Butterfly Island by C.J. Tudor

3.5 stars. Good atmosphere/suspense. Curious about the rest of the story. Abrupt ending, but fitting. Genuine horror elements. 

Research by Tim Lebbon 

3 stars
Psychological horror. Weird and creepy people. Never fully trust your neighbours/aquantainces.

Swanskin by Alison Littlewood 

3 stars. Like a creepy fairytale. Trigger warning: animal cruelty. 

That's The Spirit by Sarah Lotz

2 stars. Wtf is up with the open ending? Could've just been a regular and boring story. Makes you guess but i don't like having to guess. 

Gave by Michael Bailey

2 stars. An idea and something with counting things like an autistic rapstar. The concept of depopulation was interesting but not enough to make this one shine for me

Wherever you look by Ramsey Campbell

2 stars. Thought this was going to be a 1 Star rating. I couldn't get into the story due to the writing style of which the use of present tense was my main annoyance.. One bonus star for the ending.

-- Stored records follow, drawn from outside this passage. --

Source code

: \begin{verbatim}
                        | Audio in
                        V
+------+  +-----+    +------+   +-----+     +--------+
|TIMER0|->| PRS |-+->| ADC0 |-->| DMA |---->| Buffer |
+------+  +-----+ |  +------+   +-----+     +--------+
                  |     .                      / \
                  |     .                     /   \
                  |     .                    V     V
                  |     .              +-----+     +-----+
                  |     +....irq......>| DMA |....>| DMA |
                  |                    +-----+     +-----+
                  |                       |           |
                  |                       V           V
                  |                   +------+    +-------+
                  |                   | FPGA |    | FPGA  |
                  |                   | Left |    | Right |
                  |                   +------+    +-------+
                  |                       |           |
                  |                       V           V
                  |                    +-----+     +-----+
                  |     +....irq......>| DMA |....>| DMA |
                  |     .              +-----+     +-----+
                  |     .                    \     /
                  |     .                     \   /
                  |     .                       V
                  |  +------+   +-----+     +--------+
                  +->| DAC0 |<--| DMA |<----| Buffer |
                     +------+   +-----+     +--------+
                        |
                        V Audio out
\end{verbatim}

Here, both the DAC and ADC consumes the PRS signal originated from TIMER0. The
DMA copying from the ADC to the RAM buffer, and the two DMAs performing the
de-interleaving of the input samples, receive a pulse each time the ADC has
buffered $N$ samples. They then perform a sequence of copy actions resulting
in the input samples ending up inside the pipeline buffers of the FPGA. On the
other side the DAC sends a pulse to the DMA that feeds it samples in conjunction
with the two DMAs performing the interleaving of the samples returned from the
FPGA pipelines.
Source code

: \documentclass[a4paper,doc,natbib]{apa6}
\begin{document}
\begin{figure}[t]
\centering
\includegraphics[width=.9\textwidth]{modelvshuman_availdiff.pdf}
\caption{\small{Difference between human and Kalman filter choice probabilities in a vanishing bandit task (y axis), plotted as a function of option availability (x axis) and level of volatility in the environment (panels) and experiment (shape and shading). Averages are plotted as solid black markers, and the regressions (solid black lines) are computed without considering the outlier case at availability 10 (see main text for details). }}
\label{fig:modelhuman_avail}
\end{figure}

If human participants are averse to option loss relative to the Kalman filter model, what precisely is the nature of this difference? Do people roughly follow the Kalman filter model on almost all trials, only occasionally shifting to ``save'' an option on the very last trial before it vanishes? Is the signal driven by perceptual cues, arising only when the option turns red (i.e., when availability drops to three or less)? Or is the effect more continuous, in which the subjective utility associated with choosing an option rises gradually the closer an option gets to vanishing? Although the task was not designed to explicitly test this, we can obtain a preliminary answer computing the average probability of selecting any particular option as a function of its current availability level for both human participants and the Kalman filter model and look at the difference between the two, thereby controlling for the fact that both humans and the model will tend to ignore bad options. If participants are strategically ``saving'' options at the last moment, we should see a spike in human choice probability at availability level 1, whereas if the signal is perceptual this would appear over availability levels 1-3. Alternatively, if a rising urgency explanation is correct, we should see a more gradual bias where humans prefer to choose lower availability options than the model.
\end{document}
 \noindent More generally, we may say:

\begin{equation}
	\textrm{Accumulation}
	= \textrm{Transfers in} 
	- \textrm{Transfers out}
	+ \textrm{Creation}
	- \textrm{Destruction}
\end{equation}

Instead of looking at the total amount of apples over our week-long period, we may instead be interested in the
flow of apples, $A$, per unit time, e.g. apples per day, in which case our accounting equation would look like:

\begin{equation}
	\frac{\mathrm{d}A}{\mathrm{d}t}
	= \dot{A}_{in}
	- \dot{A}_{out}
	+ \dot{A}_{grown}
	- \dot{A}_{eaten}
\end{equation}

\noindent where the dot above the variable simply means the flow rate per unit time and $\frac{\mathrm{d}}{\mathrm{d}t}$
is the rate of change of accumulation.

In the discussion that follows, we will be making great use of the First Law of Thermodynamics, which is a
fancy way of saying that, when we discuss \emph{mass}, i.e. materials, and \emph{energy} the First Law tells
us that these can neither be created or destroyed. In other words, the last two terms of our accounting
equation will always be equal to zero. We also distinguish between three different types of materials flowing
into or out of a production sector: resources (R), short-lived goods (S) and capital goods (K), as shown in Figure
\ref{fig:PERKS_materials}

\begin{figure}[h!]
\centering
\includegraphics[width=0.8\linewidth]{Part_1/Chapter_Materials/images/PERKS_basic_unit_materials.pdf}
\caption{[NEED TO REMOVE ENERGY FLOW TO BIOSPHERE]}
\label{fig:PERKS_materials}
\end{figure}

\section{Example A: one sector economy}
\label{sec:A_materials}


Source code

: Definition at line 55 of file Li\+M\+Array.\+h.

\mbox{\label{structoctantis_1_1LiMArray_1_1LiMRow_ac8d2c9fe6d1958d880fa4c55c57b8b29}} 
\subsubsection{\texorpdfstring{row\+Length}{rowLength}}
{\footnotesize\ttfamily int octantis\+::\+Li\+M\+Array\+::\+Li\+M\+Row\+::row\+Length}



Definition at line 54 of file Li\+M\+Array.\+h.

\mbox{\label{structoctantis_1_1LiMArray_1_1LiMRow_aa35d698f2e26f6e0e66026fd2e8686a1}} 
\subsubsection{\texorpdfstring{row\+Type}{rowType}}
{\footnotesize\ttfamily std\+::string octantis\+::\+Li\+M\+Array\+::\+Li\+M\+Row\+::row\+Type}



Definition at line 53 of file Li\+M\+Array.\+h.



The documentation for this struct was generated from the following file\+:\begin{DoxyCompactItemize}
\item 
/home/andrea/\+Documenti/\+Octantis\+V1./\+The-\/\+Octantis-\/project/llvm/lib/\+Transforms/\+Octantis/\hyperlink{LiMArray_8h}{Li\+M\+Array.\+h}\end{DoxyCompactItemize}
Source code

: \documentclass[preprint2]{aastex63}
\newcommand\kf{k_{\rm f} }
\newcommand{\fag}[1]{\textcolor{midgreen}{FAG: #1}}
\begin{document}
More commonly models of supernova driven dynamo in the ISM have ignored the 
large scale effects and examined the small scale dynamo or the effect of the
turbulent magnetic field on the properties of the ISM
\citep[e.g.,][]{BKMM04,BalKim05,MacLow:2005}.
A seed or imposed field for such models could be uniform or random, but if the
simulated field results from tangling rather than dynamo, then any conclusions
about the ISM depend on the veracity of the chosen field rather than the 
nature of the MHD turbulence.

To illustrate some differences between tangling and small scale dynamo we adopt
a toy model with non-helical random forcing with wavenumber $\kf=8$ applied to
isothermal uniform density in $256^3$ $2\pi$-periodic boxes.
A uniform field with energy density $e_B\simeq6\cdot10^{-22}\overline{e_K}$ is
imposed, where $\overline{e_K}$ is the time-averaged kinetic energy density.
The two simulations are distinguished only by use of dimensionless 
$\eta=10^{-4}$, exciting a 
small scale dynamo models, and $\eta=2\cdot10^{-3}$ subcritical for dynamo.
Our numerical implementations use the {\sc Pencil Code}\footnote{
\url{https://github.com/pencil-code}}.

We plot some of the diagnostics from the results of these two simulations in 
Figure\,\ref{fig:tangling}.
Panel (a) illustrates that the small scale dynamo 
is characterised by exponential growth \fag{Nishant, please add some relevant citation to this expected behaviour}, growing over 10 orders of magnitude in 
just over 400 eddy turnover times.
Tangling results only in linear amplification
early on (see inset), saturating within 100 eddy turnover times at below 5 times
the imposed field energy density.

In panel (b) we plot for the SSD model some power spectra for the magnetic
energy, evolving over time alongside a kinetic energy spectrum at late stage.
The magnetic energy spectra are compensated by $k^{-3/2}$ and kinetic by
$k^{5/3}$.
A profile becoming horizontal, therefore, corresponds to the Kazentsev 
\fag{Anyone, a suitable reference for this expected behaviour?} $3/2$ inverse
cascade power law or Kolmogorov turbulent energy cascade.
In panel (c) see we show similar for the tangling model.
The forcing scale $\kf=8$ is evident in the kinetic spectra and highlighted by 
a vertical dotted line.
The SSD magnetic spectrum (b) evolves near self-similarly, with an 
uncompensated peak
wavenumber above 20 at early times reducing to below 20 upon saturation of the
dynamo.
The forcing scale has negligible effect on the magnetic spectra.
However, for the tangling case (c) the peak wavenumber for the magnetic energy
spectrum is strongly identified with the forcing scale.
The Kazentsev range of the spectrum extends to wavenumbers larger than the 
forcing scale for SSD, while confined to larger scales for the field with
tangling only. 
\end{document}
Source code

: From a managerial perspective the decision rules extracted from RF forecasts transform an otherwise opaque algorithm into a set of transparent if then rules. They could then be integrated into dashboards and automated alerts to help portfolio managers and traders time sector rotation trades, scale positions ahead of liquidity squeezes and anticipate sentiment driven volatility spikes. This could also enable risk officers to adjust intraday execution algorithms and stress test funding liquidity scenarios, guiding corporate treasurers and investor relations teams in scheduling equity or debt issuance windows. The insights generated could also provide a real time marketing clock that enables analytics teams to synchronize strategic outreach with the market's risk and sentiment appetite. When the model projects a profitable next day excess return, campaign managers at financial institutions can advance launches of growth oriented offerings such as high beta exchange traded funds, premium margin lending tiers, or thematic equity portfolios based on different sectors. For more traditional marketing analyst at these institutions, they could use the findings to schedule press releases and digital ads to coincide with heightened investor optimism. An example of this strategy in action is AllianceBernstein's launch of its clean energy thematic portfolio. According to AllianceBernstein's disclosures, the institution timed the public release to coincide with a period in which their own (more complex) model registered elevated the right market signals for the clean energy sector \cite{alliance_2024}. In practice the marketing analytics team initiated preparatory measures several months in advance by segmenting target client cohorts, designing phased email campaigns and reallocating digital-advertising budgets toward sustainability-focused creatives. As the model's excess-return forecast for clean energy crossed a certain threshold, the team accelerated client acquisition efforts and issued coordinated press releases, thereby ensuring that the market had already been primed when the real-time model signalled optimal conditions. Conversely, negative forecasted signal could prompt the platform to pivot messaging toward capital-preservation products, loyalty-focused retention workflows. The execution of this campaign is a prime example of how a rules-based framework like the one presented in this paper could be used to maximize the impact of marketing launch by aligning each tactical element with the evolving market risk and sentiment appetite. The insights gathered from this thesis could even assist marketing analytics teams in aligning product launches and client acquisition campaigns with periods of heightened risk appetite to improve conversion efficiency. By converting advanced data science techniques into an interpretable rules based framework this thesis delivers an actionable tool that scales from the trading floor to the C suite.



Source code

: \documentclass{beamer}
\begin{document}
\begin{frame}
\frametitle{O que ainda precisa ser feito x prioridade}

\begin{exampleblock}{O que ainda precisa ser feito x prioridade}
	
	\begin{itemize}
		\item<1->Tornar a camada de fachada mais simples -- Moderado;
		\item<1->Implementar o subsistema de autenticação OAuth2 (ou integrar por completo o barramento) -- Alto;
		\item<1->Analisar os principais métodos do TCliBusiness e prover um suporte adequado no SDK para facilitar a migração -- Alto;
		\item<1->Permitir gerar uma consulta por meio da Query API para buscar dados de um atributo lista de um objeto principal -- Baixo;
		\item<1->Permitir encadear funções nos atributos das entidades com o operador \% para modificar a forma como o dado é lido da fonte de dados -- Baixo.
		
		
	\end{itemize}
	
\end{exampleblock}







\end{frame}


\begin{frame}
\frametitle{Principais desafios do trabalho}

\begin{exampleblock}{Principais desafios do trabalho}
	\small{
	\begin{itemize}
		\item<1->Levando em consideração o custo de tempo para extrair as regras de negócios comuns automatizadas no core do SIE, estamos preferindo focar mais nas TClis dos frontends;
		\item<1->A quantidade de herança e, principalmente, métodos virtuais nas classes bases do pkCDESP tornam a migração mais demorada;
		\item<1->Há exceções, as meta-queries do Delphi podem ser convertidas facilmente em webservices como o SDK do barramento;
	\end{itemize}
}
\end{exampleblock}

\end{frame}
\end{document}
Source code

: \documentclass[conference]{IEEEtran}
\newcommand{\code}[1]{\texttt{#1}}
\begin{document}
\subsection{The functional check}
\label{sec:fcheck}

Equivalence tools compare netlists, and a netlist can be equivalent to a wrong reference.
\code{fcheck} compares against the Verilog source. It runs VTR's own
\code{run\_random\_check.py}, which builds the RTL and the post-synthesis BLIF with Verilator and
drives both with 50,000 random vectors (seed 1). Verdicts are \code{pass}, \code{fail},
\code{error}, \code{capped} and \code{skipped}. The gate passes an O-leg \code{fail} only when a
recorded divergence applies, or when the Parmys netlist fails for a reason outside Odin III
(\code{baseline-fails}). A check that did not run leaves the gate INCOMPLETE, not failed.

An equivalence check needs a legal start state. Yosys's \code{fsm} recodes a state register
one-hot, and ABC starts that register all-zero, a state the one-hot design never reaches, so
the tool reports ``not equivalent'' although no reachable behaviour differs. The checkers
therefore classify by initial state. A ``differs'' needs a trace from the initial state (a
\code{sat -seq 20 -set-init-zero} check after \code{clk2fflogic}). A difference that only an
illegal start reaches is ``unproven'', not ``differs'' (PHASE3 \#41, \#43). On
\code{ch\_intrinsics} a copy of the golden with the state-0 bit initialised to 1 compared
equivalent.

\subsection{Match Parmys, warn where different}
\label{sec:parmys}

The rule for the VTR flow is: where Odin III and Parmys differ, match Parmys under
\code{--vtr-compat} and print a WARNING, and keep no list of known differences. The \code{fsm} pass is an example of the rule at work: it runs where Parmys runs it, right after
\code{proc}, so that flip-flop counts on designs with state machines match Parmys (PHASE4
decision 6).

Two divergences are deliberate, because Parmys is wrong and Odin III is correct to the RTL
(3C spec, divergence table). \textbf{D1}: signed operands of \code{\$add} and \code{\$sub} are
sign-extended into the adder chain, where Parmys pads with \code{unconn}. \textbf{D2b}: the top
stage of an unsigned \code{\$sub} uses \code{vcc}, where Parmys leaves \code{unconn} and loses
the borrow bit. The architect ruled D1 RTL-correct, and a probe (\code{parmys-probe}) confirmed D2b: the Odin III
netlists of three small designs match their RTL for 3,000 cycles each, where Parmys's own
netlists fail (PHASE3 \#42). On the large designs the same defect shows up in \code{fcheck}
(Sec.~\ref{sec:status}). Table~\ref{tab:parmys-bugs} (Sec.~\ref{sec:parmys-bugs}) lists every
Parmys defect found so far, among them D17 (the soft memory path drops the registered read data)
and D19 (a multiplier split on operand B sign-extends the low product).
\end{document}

Same Time Next Year by Angela Slatter

2.5 stars. Ghost story. Ended too quick to really leave an impression.

Mine Seven by Elana Gomel

4 stars. Nordic darkness combined with supernatural gore. Reminded me of 30 days Of Night, a movie I thoroughly enjoyed back in the day. This story makes me want to watch it again.

It Doesn't Feel Right by Michael Marshall Smith

3 stars. Kids from hell. Being a mother of a 3-year old with regular temper tantrums, I GET the horror of this story.

Creeping Ivy by Laura Purcell

3.5 stars. Madman or haunted? Loving the gothic atmosphere the manor brings. The first couple of pages were hard for me to get into, but it paid off nicely in the end.

Last Rights For The Fourth World by Rick Cross

1 star. I really could not connect with this story. The writing style, with all its technical and military terms, was a chore to get through. The use of 'foreign' language overdone. I didn't even understand the plot due to this white noise. 

We All Come Home by Simon Bestwick

4 stars. Even though it's nothing new/lacks originality, I enjoyed this one. Creeptastic. 

The Importance Of Oral Hygene by Robert Shearman

4 stars. The first 2 pages started out crappy with me thinking where the hell the editor had been at that point. After that, shit got awesome and wtf just happened?! 

Bokeh by Thana Niveau

3 stars. Creepy girl story. Entertaining enough and will definitely make me look differently at Bokeh filters from now on.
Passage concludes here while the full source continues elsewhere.